Thanks for the nice comment! I will look into it! My grandfathers were both in the military as are both of my uncles ( I have five, 4 are now police officers and 1 is a doctor.) So I guess it runs in the family!


----------



## Aaron Brooks Wolters (Aug 25, 2009)

I agree with RA B-17. If it's what you want, go for it. Just make sure to research all the possibilities.


----------



## B-17engineer (Aug 25, 2009)

Thanks  I will do my homework!


----------



## Erich (Aug 25, 2009)

young man you have no idea what lies before you, youth gone real quick and will tell you from experience. watch and wait to see what the world does, I have relatives right now two of them awaiting their 3rd tour this time in Afghanistan and for what ? the place is a stinkin hot in summer freezing your butt off in the winter with no cover...........you don't want to go there do you ? 

just use what God gave you and that is brains along with a little patience

be well


----------



## Vassili Zaitzev (Aug 26, 2009)

Well, I did not know about your color blindness. That might be a problem in the Air Force, but I'm not sure. I'm impressed you're planning on joining the military, and I applaud and wish you the best of luck. Just keep your options open, and listen to the veterans. Once again, I applaud you on your commitment.


----------



## A4K (Aug 26, 2009)

Agree with VZ. Don't know about the Army, but colour blindness will prevent your being accepted for many Air Force trades.
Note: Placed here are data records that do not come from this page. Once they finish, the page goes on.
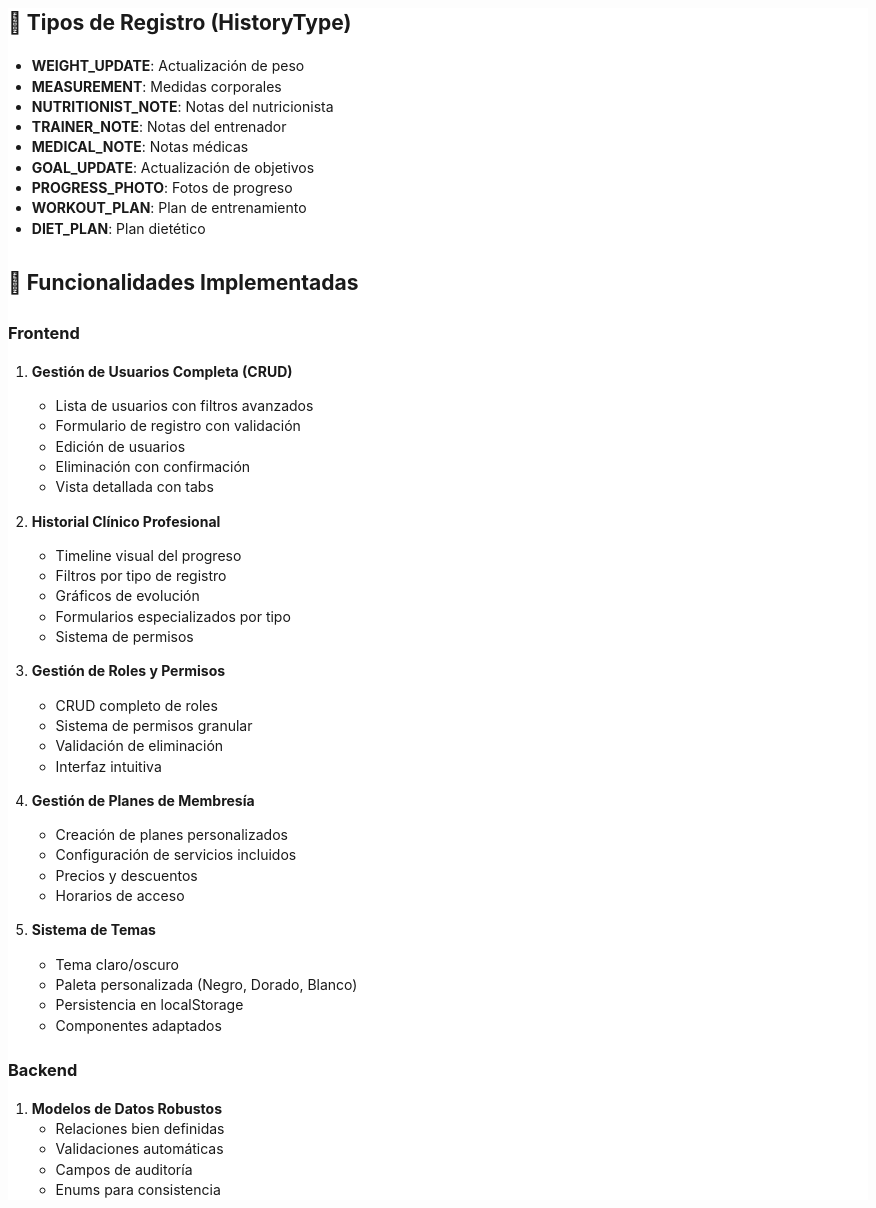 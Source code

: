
 ```python
```

## 🎯 Tipos de Registro (HistoryType)

- **WEIGHT_UPDATE**: Actualización de peso
- **MEASUREMENT**: Medidas corporales
- **NUTRITIONIST_NOTE**: Notas del nutricionista
- **TRAINER_NOTE**: Notas del entrenador
- **MEDICAL_NOTE**: Notas médicas
- **GOAL_UPDATE**: Actualización de objetivos
- **PROGRESS_PHOTO**: Fotos de progreso
- **WORKOUT_PLAN**: Plan de entrenamiento
- **DIET_PLAN**: Plan dietético

## 🔧 Funcionalidades Implementadas

### Frontend
1. **Gestión de Usuarios Completa (CRUD)**
   - Lista de usuarios con filtros avanzados
   - Formulario de registro con validación
   - Edición de usuarios
   - Eliminación con confirmación
   - Vista detallada con tabs

2. **Historial Clínico Profesional**
   - Timeline visual del progreso
   - Filtros por tipo de registro
   - Gráficos de evolución
   - Formularios especializados por tipo
   - Sistema de permisos

3. **Gestión de Roles y Permisos**
   - CRUD completo de roles
   - Sistema de permisos granular
   - Validación de eliminación
   - Interfaz intuitiva

4. **Gestión de Planes de Membresía**
   - Creación de planes personalizados
   - Configuración de servicios incluidos
   - Precios y descuentos
   - Horarios de acceso

5. **Sistema de Temas**
   - Tema claro/oscuro
   - Paleta personalizada (Negro, Dorado, Blanco)
   - Persistencia en localStorage
   - Componentes adaptados

### Backend
1. **Modelos de Datos Robustos**
   - Relaciones bien definidas
   - Validaciones automáticas
   - Campos de auditoría
   - Enums para consistencia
I was always in RA's category - never knew exactly what I want to do. Have a number of lifelong abilities and interests, but in trades that aren't appreciated or considered 'practical' (I'm an artist, with a love of skilled hand crafts, travelling, archaeology, wildlife, and of course aircraft).

Pursued the most logical/ practical of these (a man has to eat), so went for the RNZAF. Finallly got in at 17 as AcMechUT (Aircraft Mechanic Under Training), and was out a year and a half later already, no thanks to the 1992 defence cuts...
... Now, 6 countries and 57 jobs later, very probably about to be laid off from my current job as professional Solderer which, work politics and corruption aside, I have enjoyed alot (been doing it 6 years now).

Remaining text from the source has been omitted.